Destarte, o Tribunal de Justiça, no Acórdão Teckal, o leading case nesta matéria, veio clarificar as
situações em que a celebração de contratos entre dois entes públicos não implica necessariamente a
realização de um procedimento contratual, explicitando os casos em que uma entidade adjudicante se
pode abastecer num fornecimento, serviço ou numa obra, junto de um ente público; não cumprindo assim
as regras impostas para a contratação pública do ordenamento comunitário e nacional. (7)
Ainda que necessariamente incipiente, a fórmula encontrada põe a tónica na autonomia decisória por
parte da entidade adjudicatória e decompõe os seguintes requisitos, cumulativos e permanentes: (8)
desde logo, que o poder adjudicante detenha sobre a entidade adjudicatória um controlo análogo àquele
que exerce sobre os seus próprios serviços(9), e que esta entidade realize o essencial da sua actividade
para as entidades adjudicantes que a controlam.(10)
A verificação simultânea de ambas as condições significa uma excepção à aplicação das regras gerais da
contratação pública, impondo-se, por consequência, e seguindo quer a orientação jurisprudencial
comunitária, quer a orientação da doutrina, uma interpretação restritiva.(11)
Concepção esta que tem evoluído para uma posição mais flexível.(12)
De tal forma que nas conclusões apresentadas pelo Advogado Geral no decurso do processo Coditel
(processo C-324/07),(13) foi por este sublinhado que não obstante a importância das normas relativas à
contratação pública para a construção europeia, elas não podem utilizar-se irreflectidamente.

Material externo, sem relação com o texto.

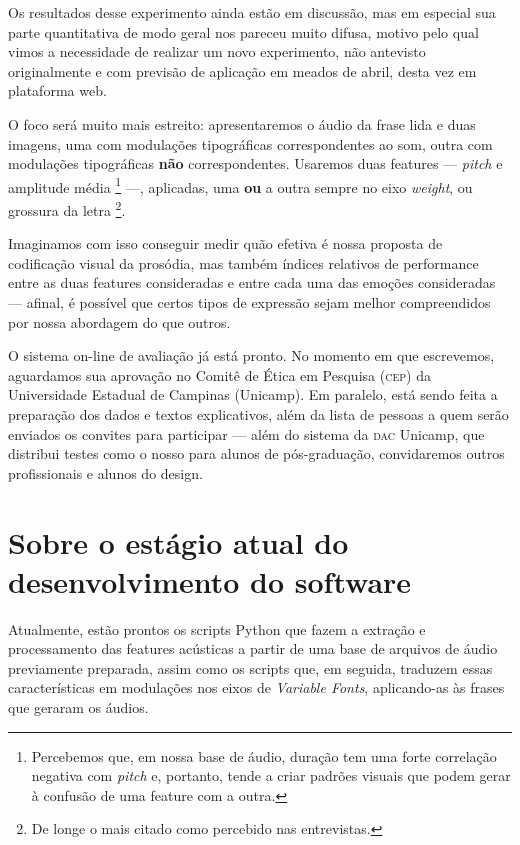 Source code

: \documentclass[a4paper,11pt,titlepage,singlespacing]{article}
\let\svthefootnote\thefootnote
\newcommand\Cfootnote[2][black]{\def\thefootnote{\color{#1}\svthefootnote}%
  \footnote{\color{#1}#2}}
\begin{document}
{    Os resultados desse experimento ainda estão em discussão, mas em especial sua parte quantitativa de modo geral nos pareceu muito difusa, motivo pelo qual vimos a necessidade de realizar um novo experimento, não antevisto originalmente e com previsão de aplicação em meados de abril, desta vez em plataforma web. 
    
    O foco será muito mais estreito: apresentaremos o áudio da frase lida e duas imagens, uma com modulações tipográficas correspondentes ao som, outra com modulações tipográficas \textbf{não} correspondentes. Usaremos duas features — \textit{pitch} e amplitude média\Cfootnote[pos_parecer]{Percebemos que, em nossa base de áudio, duração tem uma forte correlação negativa com \textit{pitch} e, portanto, tende a criar padrões visuais que podem gerar à confusão de uma feature com a outra.} —, aplicadas, uma \textbf{ou} a outra sempre no eixo \textit{weight}, ou grossura da letra\Cfootnote[pos_parecer]{De longe o mais citado como percebido nas entrevistas.}. 
    
    Imaginamos com isso conseguir medir quão efetiva é nossa proposta de codificação visual da prosódia, mas também índices relativos de performance entre as duas features consideradas e entre cada uma das emoções consideradas — afinal, é possível que certos tipos de expressão sejam melhor compreendidos por nossa abordagem do que outros.
    
    O sistema on-line de avaliação já está pronto. No momento em que escrevemos, aguardamos sua aprovação no Comitê de Ética em Pesquisa (\textsc{cep}) da Universidade Estadual de Campinas (Unicamp). Em paralelo, está sendo feita a preparação dos dados e textos explicativos, além da lista de pessoas a quem serão enviados os convites para participar — além do sistema da \textsc{dac} Unicamp, que distribui testes como o nosso para alunos de pós-graduação, convidaremos outros profissionais e alunos do design.



    \section{Sobre o estágio atual do desenvolvimento do software}
    
    Atualmente, estão prontos os scripts Python que fazem a extração e processamento das features acústicas a partir de uma base de arquivos de áudio previamente preparada, assim como os scripts que, em seguida, traduzem essas características em modulações nos eixos de \textit{Variable Fonts}, aplicando-as às frases que geraram os áudios.
    
}
\end{document}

Na
realidade, há que articular o seu objectivo com a valoração de outros domínios políticos. Não pode haver
uma prevalência desproporcionada nos objectivos do direito da concorrência e em simultâneo , uma
influência excessiva no direito dos Municípios à autonomia administrativa bem como nas competências
dos Estados-Membros.(14)
Atenta a complexidade crescente da auto-organização dos Estados e em simultâneo, as exigências
impostas por um mercado cada vez mais concorrencial, importa uma melhor clarificação dos critérios
assumidos em Teckal, para que todos os Estados-Membros os possam incorporar, sem reservas ou
dúvidas, nos respectivos ordenamentos jurídicos internos.
(1) Entre outros, Cláudia Viana, Os Princípios Comunitários na Contratação Pública, Coimbra Editora, 2007.

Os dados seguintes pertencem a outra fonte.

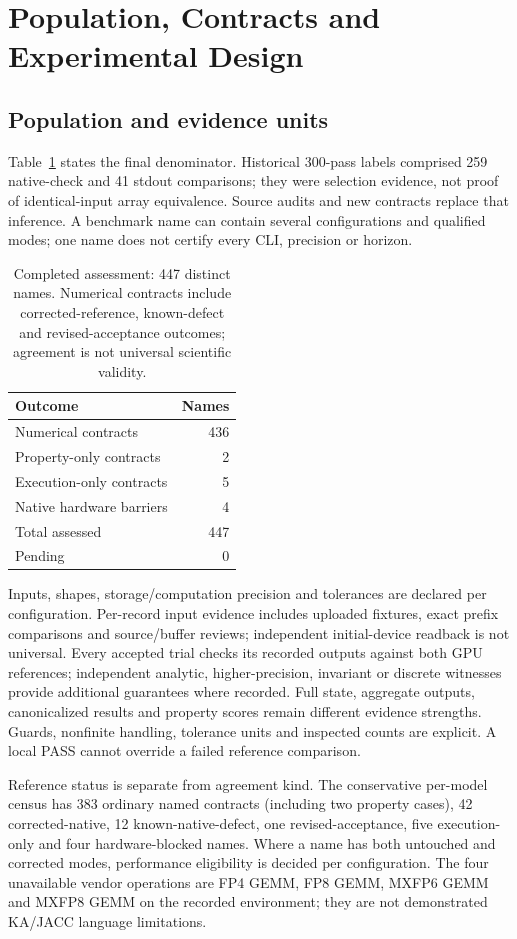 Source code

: \section{Population, Contracts and Experimental Design}
\label{sec:methodology}
\subsection{Population and evidence units}
Table~\ref{tab:final-population} states the final denominator. Historical 300-pass labels comprised 259 native-check and 41 stdout comparisons; they were selection evidence, not proof of identical-input array equivalence. Source audits and new contracts replace that inference. A benchmark name can contain several configurations and qualified modes; one name does not certify every CLI, precision or horizon.
\begin{table}[t]\centering\small
\caption{Completed assessment: 447 distinct names. Numerical contracts include corrected-reference, known-defect and revised-acceptance outcomes; agreement is not universal scientific validity.}\label{tab:final-population}
\begin{tabular}{lr}\toprule Outcome & Names\\\midrule
Numerical contracts &436\\Property-only contracts &2\\Execution-only contracts &5\\Native hardware barriers &4\\\midrule Total assessed &447\\Pending &0\\\bottomrule\end{tabular}
\end{table}

Inputs, shapes, storage/computation precision and tolerances are declared per configuration. Per-record input evidence includes uploaded fixtures, exact prefix comparisons and source/buffer reviews; independent initial-device readback is not universal. Every accepted trial checks its recorded outputs against both GPU references; independent analytic, higher-precision, invariant or discrete witnesses provide additional guarantees where recorded. Full state, aggregate outputs, canonicalized results and property scores remain different evidence strengths. Guards, nonfinite handling, tolerance units and inspected counts are explicit. A local PASS cannot override a failed reference comparison.

Reference status is separate from agreement kind. The conservative per-model census has 383 ordinary named contracts (including two property cases), 42 corrected-native, 12 known-native-defect, one revised-acceptance, five execution-only and four hardware-blocked names. Where a name has both untouched and corrected modes, performance eligibility is decided per configuration. The four unavailable vendor operations are FP4 GEMM, FP8 GEMM, MXFP6 GEMM and MXFP8 GEMM on the recorded environment; they are not demonstrated KA/JACC language limitations.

(2) Aliás, o fenómeno da europeização é antecedido pela própria globalização do Direito Administrativo. Vidé Suzana Tavares da Silva,
em Um Novo Direito Administrativo, Edições da Universidade Coimbra, 2010. Sobre o conceito de Direito Administrativo Global leia-se o
artigo de Richard B. Stewart, Il Diritto Amministrativo Globale, in Rivista Trimestrale di Diritto Publico, nº 3, de 2005.
(3) Maria João Estorninho, Direito Europeu dos Contratos Públicos, Um Olhar Português, Almedina, Novembro de 2006.
(4) Dados revelados por José F. F.Tavares, in Os Contratos Públicos e a sua Fiscalização pelo Tribunal de Contas, Estudos de
Contratação Pública I, Coimbra Editora, 2008.
(5) “Lo que se ha visto com normalidad o lo largo de muchos años, ahora se contempla bajo la lupa de essa nueva rama del
ordenamiento. Lupa que és de grand aumento. “ Francisco Sosa Wagner, in Pueden los contratos quedar en casa?, Diário La Ley, nº
6715, Año XXVIII de 17/05/07.
(6) Sobre o tema, Pedro Sanchez Fernandes, em Os Parâmetros de Controlo da Privatização Administrativa – Instrumentos de
Fiscalização Judicial da Decisão Jurídico-Política da Privatização, Almedina, 2010 e Pedro Gonçalves, Entidades Privadas com
Poderes Públicos, Almedina, 2005.
(7)(Processo C – 107/98, Teckal Srl/ Município de Viano AGAC (Azienda Gás-Acqua Consorziale).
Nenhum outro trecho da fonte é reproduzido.